[Document images with source code]
Segment Open
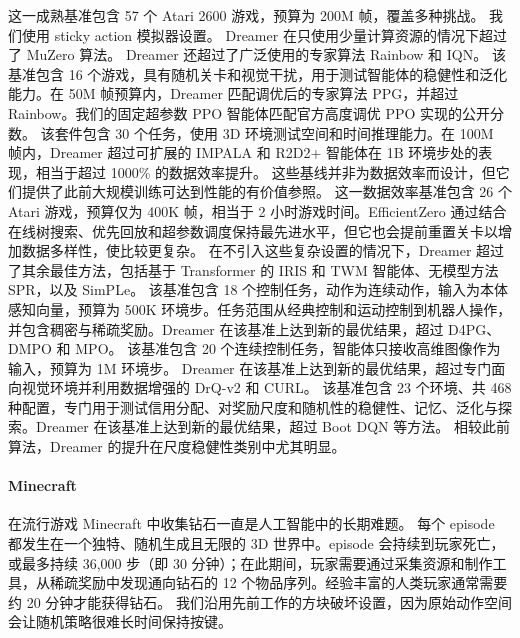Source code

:\begin{itemize}
 这一成熟基准包含 57 个 Atari 2600 游戏，预算为 200M 帧，覆盖多种挑战\citep{bellemare2013ale}。
我们使用 sticky action 模拟器设置\citep{machado2018revisiting}。
Dreamer 在只使用少量计算资源的情况下超过了 MuZero 算法\citep{schrittwieser2019muzero}。
Dreamer 还超过了广泛使用的专家算法 Rainbow\citep{hessel2018rainbow} 和 IQN\citep{dabney2018iqn}。
 该基准包含 16 个游戏，具有随机关卡和视觉干扰，用于测试智能体的稳健性和泛化能力\citep{cobbe2020procgen}。在 50M 帧预算内，Dreamer 匹配调优后的专家算法 PPG\citep{cobbe2021ppg}，并超过 Rainbow\citep{cobbe2020procgen,hessel2018rainbow}。我们的固定超参数 PPO 智能体匹配官方高度调优 PPO 实现的公开分数\citep{cobbe2021ppg}。
 该套件包含 30 个任务，使用 3D 环境测试空间和时间推理能力\citep{beattie2016dmlab}。在 100M 帧内，Dreamer 超过可扩展的 IMPALA 和 R2D2+ 智能体在 1B 环境步处的表现\citep{kapturowski2018r2d2}，相当于超过 1000\% 的数据效率提升。
这些基线并非为数据效率而设计，但它们提供了此前大规模训练可达到性能的有价值参照。
 这一数据效率基准包含 26 个 Atari 游戏，预算仅为 400K 帧，相当于 2 小时游戏时间\citep{kaiser2019simple}。EfficientZero\citep{ye2021effzero} 通过结合在线树搜索、优先回放和超参数调度保持最先进水平，但它也会提前重置关卡以增加数据多样性，使比较更复杂。
在不引入这些复杂设置的情况下，Dreamer 超过了其余最佳方法，包括基于 Transformer 的 IRIS 和 TWM 智能体、无模型方法 SPR，以及 SimPLe\citep{micheli2022iris}。
 该基准包含 18 个控制任务，动作为连续动作，输入为本体感知向量，预算为 500K 环境步\citep{tassa2018dmcontrol}。任务范围从经典控制和运动控制到机器人操作，并包含稠密与稀疏奖励。Dreamer 在该基准上达到新的最优结果，超过 D4PG、DMPO 和 MPO\citep{abdolmaleki2018mpo}。
 该基准包含 20 个连续控制任务，智能体只接收高维图像作为输入，预算为 1M 环境步\citep{tassa2018dmcontrol}。
Dreamer 在该基准上达到新的最优结果，超过专门面向视觉环境并利用数据增强的 DrQ-v2 和 CURL\citep{yarats2021drqv2}。
\pagebreak
{} 该基准包含 23 个环境、共 468 种配置，专门用于测试信用分配、对奖励尺度和随机性的稳健性、记忆、泛化与探索\citep{osband2019bsuite}。Dreamer 在该基准上达到新的最优结果，超过 Boot DQN 等方法\citep{dizon2023bsuiteagents}。
相较此前算法，Dreamer 的提升在尺度稳健性类别中尤其明显。
\end{itemize}

\paragraph{Minecraft}
在流行游戏 Minecraft 中收集钻石一直是人工智能中的长期难题\citep{guss2019minerl,kanitscheider2021minecraftcurriculum,baker2022vpt}。
每个 episode 都发生在一个独特、随机生成且无限的 3D 世界中。episode 会持续到玩家死亡，或最多持续 36,000 步（即 30 分钟）；在此期间，玩家需要通过采集资源和制作工具，从稀疏奖励中发现通向钻石的 12 个物品序列。经验丰富的人类玩家通常需要约 20 分钟才能获得钻石\citep{baker2022vpt}。
我们沿用先前工作的方块破坏设置\citep{kanitscheider2021minecraftcurriculum}，因为原始动作空间会让随机策略很难长时间保持按键。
Segment Closed
● TASK REQUIREMENTS
Would you output the lines from the one that contains "该基准包含 23 个环境、共" to the end of the data, both ends included, exactly as they appear?

● ANSWER
{} 该基准包含 23 个环境、共 468 种配置，专门用于测试信用分配、对奖励尺度和随机性的稳健性、记忆、泛化与探索\citep{osband2019bsuite}。Dreamer 在该基准上达到新的最优结果，超过 Boot DQN 等方法\citep{dizon2023bsuiteagents}。
相较此前算法，Dreamer 的提升在尺度稳健性类别中尤其明显。
\end{itemize}

\paragraph{Minecraft}
在流行游戏 Minecraft 中收集钻石一直是人工智能中的长期难题\citep{guss2019minerl,kanitscheider2021minecraftcurriculum,baker2022vpt}。
每个 episode 都发生在一个独特、随机生成且无限的 3D 世界中。episode 会持续到玩家死亡，或最多持续 36,000 步（即 30 分钟）；在此期间，玩家需要通过采集资源和制作工具，从稀疏奖励中发现通向钻石的 12 个物品序列。经验丰富的人类玩家通常需要约 20 分钟才能获得钻石\citep{baker2022vpt}。
我们沿用先前工作的方块破坏设置\citep{kanitscheider2021minecraftcurriculum}，因为原始动作空间会让随机策略很难长时间保持按键。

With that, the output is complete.